TMAC Resources Inc. had earlier agreed to sell the Nunavut Hope Bay mine to Shandong Gold Mining Co. for $149 million. According to the Globe and Mail, retired major-general and former Afghanistan mission commander David Fraser urged the government to turn down the offer and to keep China out of the north. 

Currently, the project is undergoing a national security review by the federal government under the Investment Canada Act. Last week, TMAC released a statement announcing that the review period would be further extended for an additional 45 days. 

“This thing has a port attached to it. [China has] written a paper saying they want to be a near-Arctic power. Well, this gives them actual Arctic access,” Fraser told the Globe and Mail. 

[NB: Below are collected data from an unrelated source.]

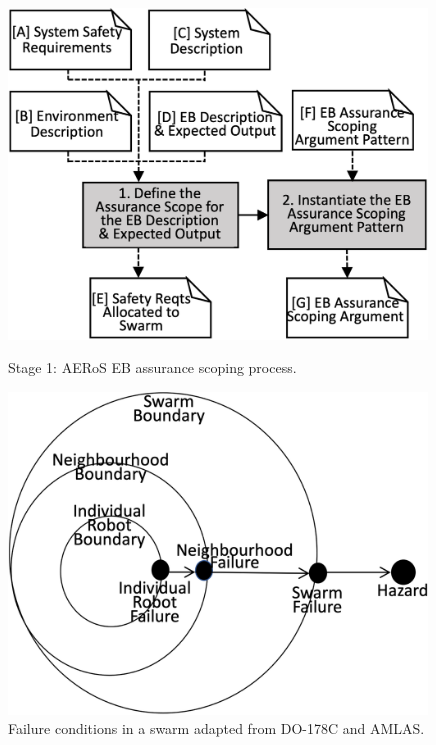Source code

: \documentclass[runningheads]{llncs}
\begin{document}
\begin{figure}[!t]
	\centering
	\begin{minipage}{.5\textwidth}
		\centering
		\includegraphics[width=0.99\textwidth]{figures/AMLAS-STAGE-1-V4.png}
		\vspace{-2ex}
		\caption{Stage 1: AERoS EB assurance scoping process.}
		\label{amlas-a-stage1}
	\end{minipage}%
	\begin{minipage}{.5\textwidth}
		\centering
		\includegraphics[width=0.99\textwidth]{figures/stage1-failureevents-v3.png}
		\vspace{-2ex}
		\caption{Failure conditions in a swarm adapted from DO-178C and AMLAS.}
		\label{failure-events}
	\end{minipage}
	\vspace{-4ex}
\end{figure}
\end{document}
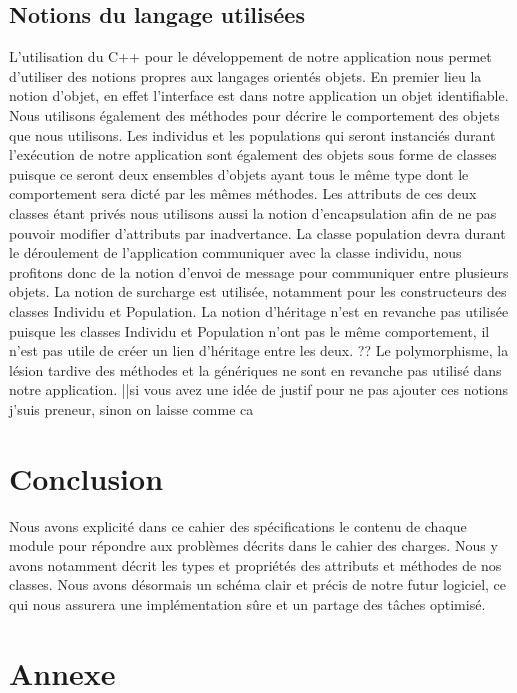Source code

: \documentclass[a4paper,11pt]{article}
\begin{document}
		\subsection{Notions du langage utilisées}
			L’utilisation du C++ pour le développement de notre application nous permet d’utiliser des notions propres aux langages orientés objets.
			En premier lieu la notion d’objet, en effet l’interface est dans notre application un objet identifiable.
			Nous utilisons également des méthodes pour décrire le comportement des objets que nous utilisons.
			Les individus et les populations qui seront instanciés durant l'exécution de notre application sont également des objets sous forme de classes puisque ce seront deux ensembles d’objets ayant tous le même type dont le comportement sera dicté par les mêmes méthodes.
			Les attributs de ces deux classes étant privés nous utilisons aussi la notion d’encapsulation afin de ne pas pouvoir modifier d’attributs par inadvertance.
			La classe population devra durant le déroulement de l’application communiquer avec la classe individu, nous profitons donc de la notion d’envoi de message pour communiquer entre plusieurs objets.
			La notion de surcharge est utilisée, notamment pour les constructeurs des classes Individu et Population.
			La notion d’héritage n’est en revanche pas utilisée puisque les classes Individu et Population n’ont pas le même comportement, il n’est pas utile de créer un lien d’héritage entre les deux.
			?? Le polymorphisme, la lésion tardive des méthodes et la génériques ne sont en revanche pas utilisé dans notre application. ||si vous avez une idée de justif pour ne pas ajouter ces notions 
			j'suis preneur, sinon on laisse comme ca\\


	\section{Conclusion}	
		Nous avons explicité dans ce cahier des spécifications le contenu de chaque module pour répondre aux problèmes décrits dans le cahier des charges.
		Nous y avons notamment décrit les types et propriétés des attributs et méthodes de nos classes.
		Nous avons désormais un schéma clair et précis de notre futur logiciel, ce qui nous assurera une implémentation sûre et un partage des tâches optimisé.
		
	\newpage
	\section{Annexe}
\end{document}
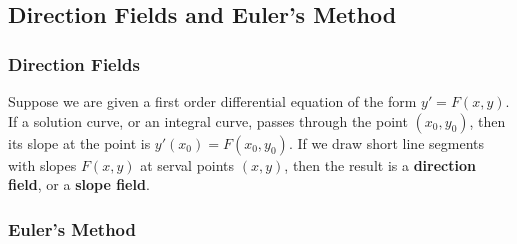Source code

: \subsection{Direction Fields and Euler's Method}

\subsubsection*{Direction Fields}
Suppose we are given a first order differential equation of the form \(y'=F(x,y)\).
If a solution curve, or an integral curve, passes through the point
\((x_0,y_0)\), then its slope at the point is \(y'(x_0)=F(x_0,y_0)\).
If we draw short line segments with slopes \(F(x,y)\) at serval points
\((x,y)\), then the result is a \textbf{direction field}, or a
\textbf{slope field}.

\subsubsection*{Euler's Method}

“If you look at what they have done on the South China Sea to extend their area of influence – what’s to stop them, once they get squatter’s rights and get into this port, of doing the same thing up there?”

Fraser is not alone in his opposition to the deal. Shortly after the purchase was announced earlier this year, former CSIS director Richard Fadden called on the federal government to consider the national security implications of such a deal. 

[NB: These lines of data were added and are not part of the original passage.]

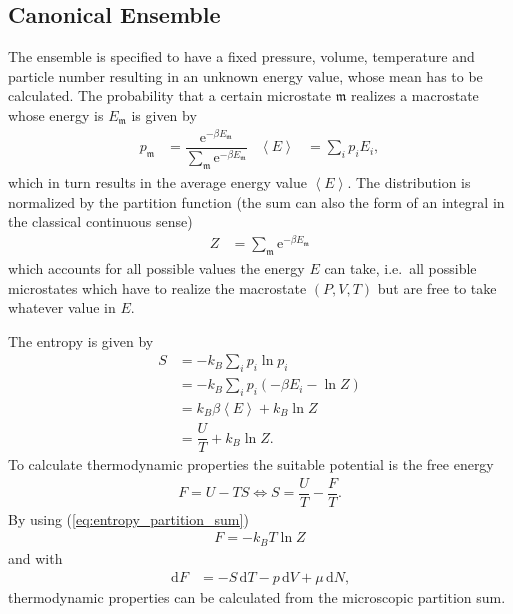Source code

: \documentclass[a4paper,10pt]{article}
\newcommand{\td}{\,\text{d}}
\numberwithin{equation}{section}
\begin{document}
\begin{multicols}{2}
\subsection{Canonical Ensemble}
The ensemble is specified to have a fixed pressure, volume, temperature and particle number resulting in an unknown energy value, whose mean has to be calculated.
The probability that a certain microstate $\mathfrak{m}$ realizes a macrostate whose energy is $E_\mathfrak{m}$ is given by
\begin{align} 
  p_\mathfrak{m} &= \dfrac{\text{e}^{-\beta E_\mathfrak{m} }}{\sum_{\mathfrak{m}}^{}\text{e}^{-\beta E_\mathfrak{m} }} & \left\langle E\right\rangle &=\sum_{i}^{}p_iE_i
,\end{align} 
which in turn results in the average energy value $\left\langle E\right\rangle $.
The distribution is normalized by the partition function (the sum can also the form of an integral in the classical continuous sense)
\begin{align} 
  Z &= \sum_{\mathfrak{m}}^{}\text{e}^{-\beta E_\mathfrak{m}}
\end{align} 
which accounts for all possible values the energy $E$ can take, i.e.\ all possible microstates which have to realize the macrostate $\left(P,V,T\right)$ but are free to take whatever value in $E$.

The entropy is given by
\begin{align} 
  S &= -k_B\sum_{i}^{}p_i\ln p_i\\
    &= -k_B\sum_{i}^{}p_i\left(-\beta E_i-\ln Z\right)\\
    &= k_B\beta \left\langle E\right\rangle +k_B\ln Z\\
    &= \dfrac{U}{T}+k_B\ln Z \label{eq:entropy_partition_sum}
.\end{align} 
To calculate thermodynamic properties the suitable potential is the free energy 
\begin{align} 
  F=U-TS \Leftrightarrow S=\dfrac{U}{T}-\dfrac{F}{T}
.\end{align} 
By using (\ref{eq:entropy_partition_sum})
\begin{align} 
  \boxed{F=-k_BT\ln Z}
\end{align} 
and with
\begin{align} 
  \td F &= -S\td T-p\td V+\mu \td N
,\end{align} 
thermodynamic properties can be calculated from the microscopic partition sum.


\end{multicols}
\end{document}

Further, CSIS later warned in their 2019 annual public report that “a number of state-owned enterprises and private firms” with close ties to foreign states were endangering Canada’s national security by purchasing vital Canadian projects. 

If approved, the $149 million mine could give a foothold to China in the arctic, Fraser warned. 

“[The Shandong] company reports back to the party in some shape or form and then all of a sudden they have certain people on their staff … that would be looking at things other than mines. Who is to say they couldn’t start snooping on us given [the various] strategic installations that we have across the North?”

“The Arctic is an economic window and we must put our stake in the ground and take ownership of it to assert our sovereignty in order that we can push back on the Russians and Chinese and everyone else that starts using the area.”